Over the decades, the two became institutionally entangled through the dominance of the Shiromani Akali Dal, which has historically controlled both. The result is that an elected statutory management body, deeply enmeshed in Punjab’s factional politics, has come to take on the role of spiritual authority. The 2026 Act gives that conflation the force of criminal law.

What the Act actually does, beyond its penalty clauses, is assign the SGPC a sweeping quasi-regulatory role over the physical existence of the Guru Granth Sahib itself. The SGPC must maintain a central register of all saroops in Punjab, assign each a unique identification number and record details of printing, storage, distribution, location and custodianship. Statutory duties are imposed on “custodians” — a category that in practice encompasses granthis, gurdwara management committees and ordinary devotees — to ensure safe custody, observe the Sikh Rehat Maryada, prevent misuse or damage and report any suspected sacrilege to both the police authorities and management bodies.
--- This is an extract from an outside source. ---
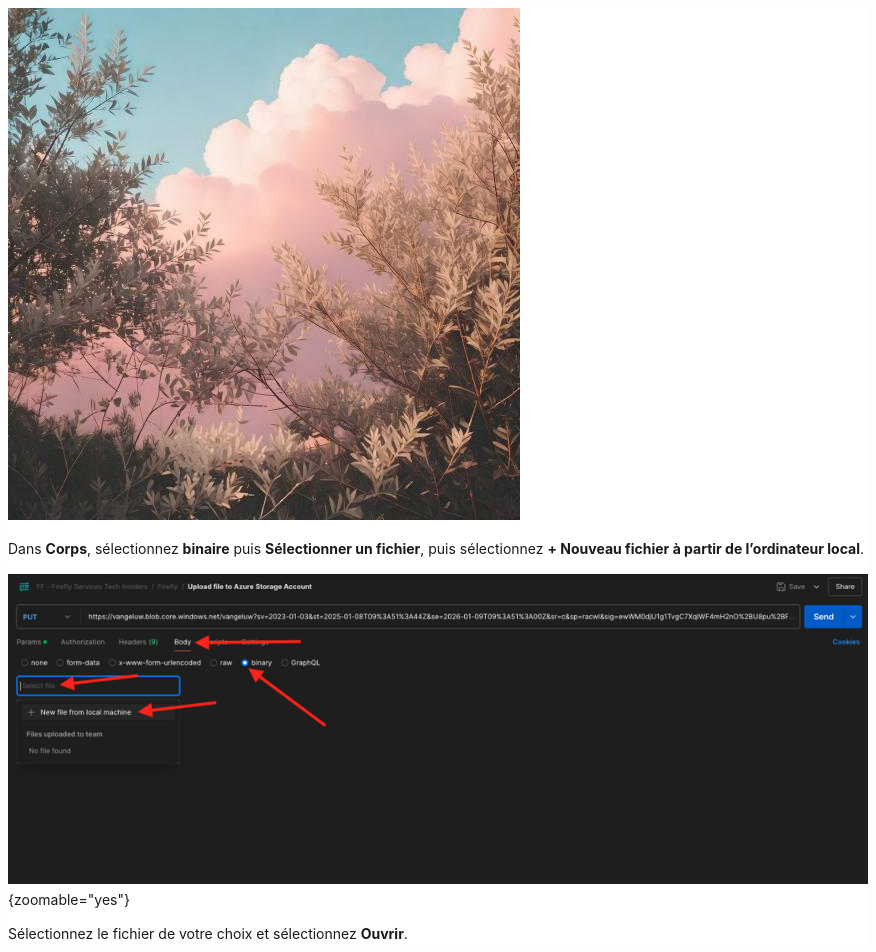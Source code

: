 ![Fichier de dégradé](./images/gradient2-p.jpg)

Dans **Corps**, sélectionnez **binaire** puis **Sélectionner un fichier**, puis sélectionnez **+ Nouveau fichier à partir de l’ordinateur local**.

![&#x200B; Stockage Azure &#x200B;](./images/az32.png){zoomable="yes"}

Sélectionnez le fichier de votre choix et sélectionnez **Ouvrir**.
The Rehat Maryada, Sikhism’s code of religious conduct, has thus been incorporated by legislative reference into a criminal statute. Failure to observe it, or to report a suspected breach, is no longer a matter of religious discipline; it becomes a police matter.

Every religion develops norms and codes in order to sustain itself. Religious norms must emerge organically within the spiritual community, not through coercive State legislation backed by imprisonment. An elected political-religious institution cannot become the legal custodian of faith. The distinction that the Act obliterates is the one between moral authority, institutional guidance and criminal coercion. The first two are the proper domain of a religious community. The third belongs to the State. Once they are fused, the State does not merely administer religion. It replaces the latter. Legislation, indeed, must stay within limits.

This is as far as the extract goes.